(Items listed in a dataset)
>>>

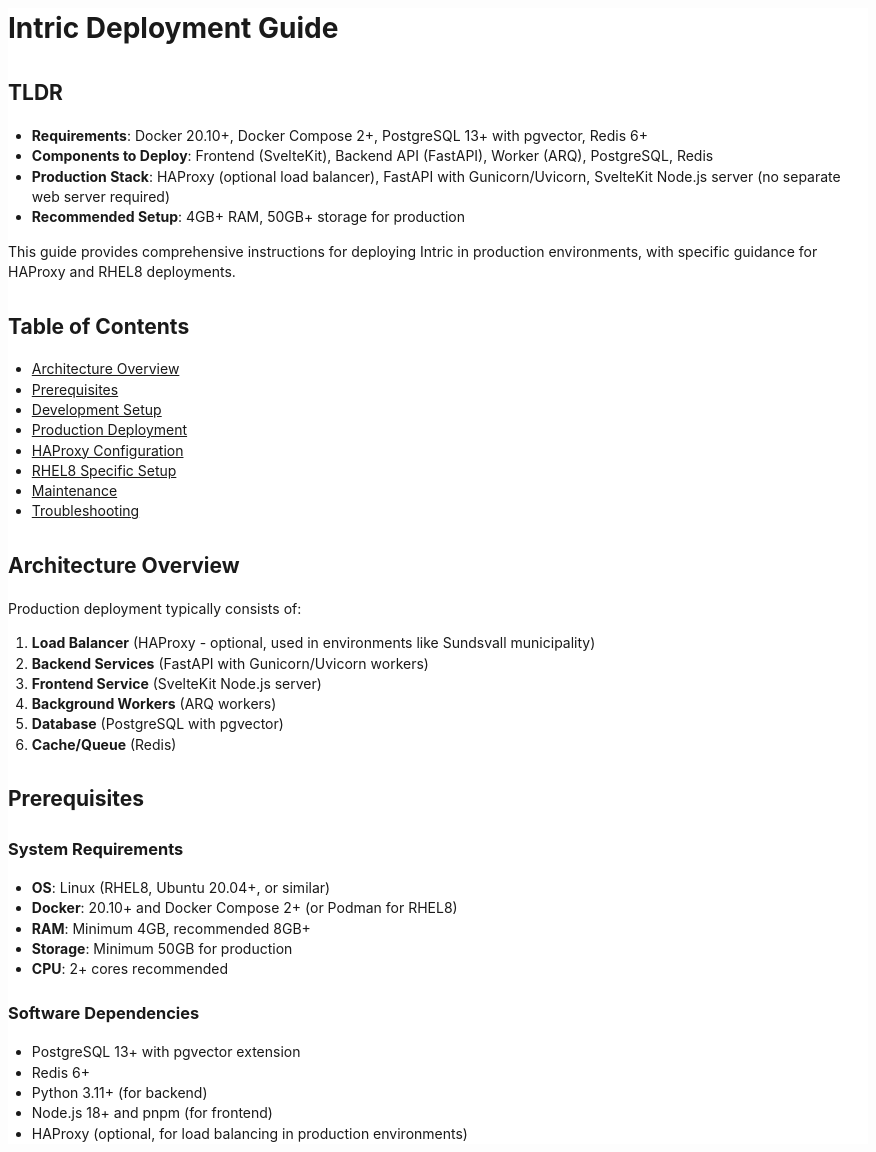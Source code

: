 # Intric Deployment Guide

## TLDR

- **Requirements**: Docker 20.10+, Docker Compose 2+, PostgreSQL 13+ with pgvector, Redis 6+
- **Components to Deploy**: Frontend (SvelteKit), Backend API (FastAPI), Worker (ARQ), PostgreSQL, Redis
- **Production Stack**: HAProxy (optional load balancer), FastAPI with Gunicorn/Uvicorn, SvelteKit Node.js server (no separate web server required)
- **Recommended Setup**: 4GB+ RAM, 50GB+ storage for production

This guide provides comprehensive instructions for deploying Intric in production environments, with specific guidance for HAProxy and RHEL8 deployments.

## Table of Contents

- [Architecture Overview](#architecture-overview)
- [Prerequisites](#prerequisites)
- [Development Setup](#development-setup)
- [Production Deployment](#production-deployment)
- [HAProxy Configuration](#haproxy-configuration)
- [RHEL8 Specific Setup](#rhel8-specific-setup)
- [Maintenance](#maintenance)
- [Troubleshooting](#troubleshooting)

## Architecture Overview

Production deployment typically consists of:

1. **Load Balancer** (HAProxy - optional, used in environments like Sundsvall municipality)
2. **Backend Services** (FastAPI with Gunicorn/Uvicorn workers)
3. **Frontend Service** (SvelteKit Node.js server)
4. **Background Workers** (ARQ workers)
5. **Database** (PostgreSQL with pgvector)
6. **Cache/Queue** (Redis)

## Prerequisites

### System Requirements

- **OS**: Linux (RHEL8, Ubuntu 20.04+, or similar)
- **Docker**: 20.10+ and Docker Compose 2+ (or Podman for RHEL8)
- **RAM**: Minimum 4GB, recommended 8GB+
- **Storage**: Minimum 50GB for production
- **CPU**: 2+ cores recommended

### Software Dependencies

- PostgreSQL 13+ with pgvector extension
- Redis 6+
- Python 3.11+ (for backend)
- Node.js 18+ and pnpm (for frontend)
- HAProxy (optional, for load balancing in production environments)
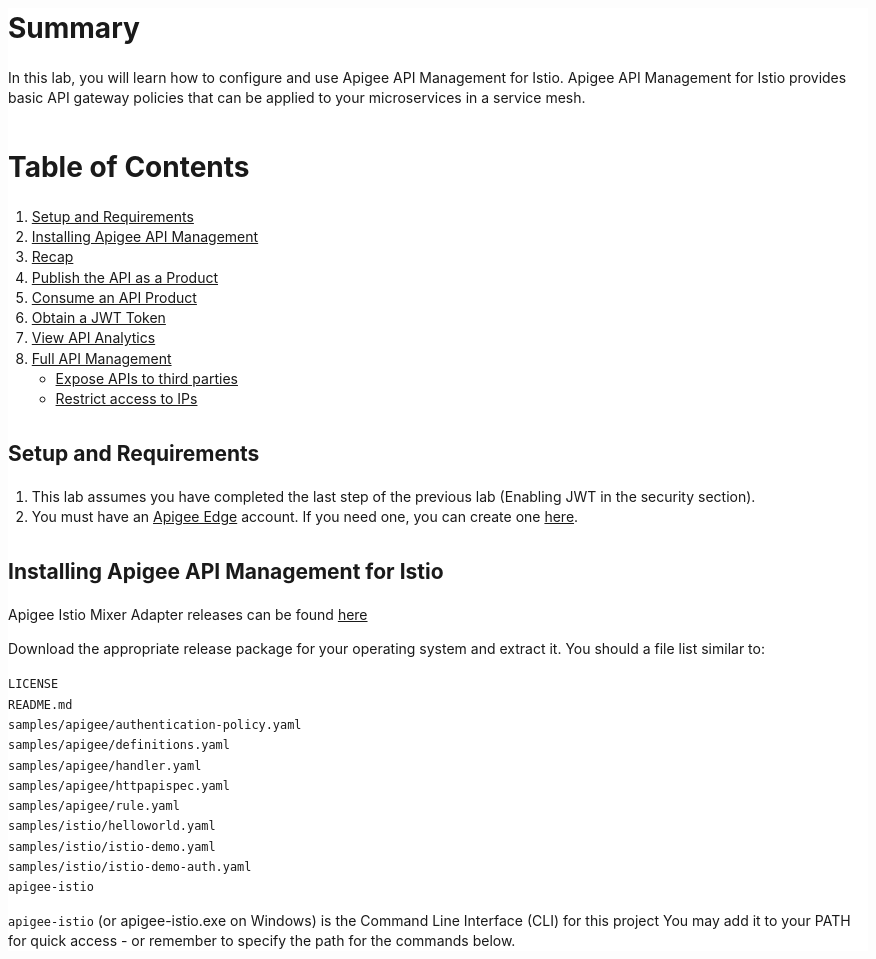 
# Summary

In this lab, you will learn how to configure and use Apigee API Management for Istio. Apigee API Management for Istio provides basic API gateway policies that can be applied to your microservices in a service mesh.

# Table of Contents

1. [Setup and Requirements](#setup-and-requirements)
2. [Installing Apigee API Management](#install)
3. [Recap](#recap)
4. [Publish the API as a Product](#publish)
5. [Consume an API Product](#consume)
6. [Obtain a JWT Token](#obtain)
7. [View API Analytics](#analytics)
8. [Full API Management](#fullapi)
   - [Expose APIs to third parties](#accessapi)
   - [Restrict access to IPs](#restrictip)

## Setup and Requirements <a name="setup-and-requirements"/>

1. This lab assumes you have completed the last step of the previous lab (Enabling JWT in the security section).
2. You must have an [Apigee Edge](https://login.apigee.com) account. If you need one, you can create one [here](https://login.apigee.com/sign_up).

## Installing Apigee API Management for Istio <a name="install"/>

Apigee Istio Mixer Adapter releases can be found [here](https://github.com/apigee/istio-mixer-adapter/releases)

Download the appropriate release package for your operating system and extract it. You should a file list similar to:

    LICENSE
    README.md
    samples/apigee/authentication-policy.yaml
    samples/apigee/definitions.yaml
    samples/apigee/handler.yaml
    samples/apigee/httpapispec.yaml
    samples/apigee/rule.yaml
    samples/istio/helloworld.yaml
    samples/istio/istio-demo.yaml
    samples/istio/istio-demo-auth.yaml
    apigee-istio

`apigee-istio` (or apigee-istio.exe on Windows) is the Command Line Interface (CLI) for this project
You may add it to your PATH for quick access - or remember to specify the path for the commands below.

<<<

**THE TASK**
Print each line, starting with the one that contains "samples/istio/istio-demo-auth.yaml" and ending with the last line of the data, exactly as it stands and with no other lines.

**RESPONSE BELOW**
    samples/istio/istio-demo-auth.yaml
    apigee-istio

`apigee-istio` (or apigee-istio.exe on Windows) is the Command Line Interface (CLI) for this project
You may add it to your PATH for quick access - or remember to specify the path for the commands below.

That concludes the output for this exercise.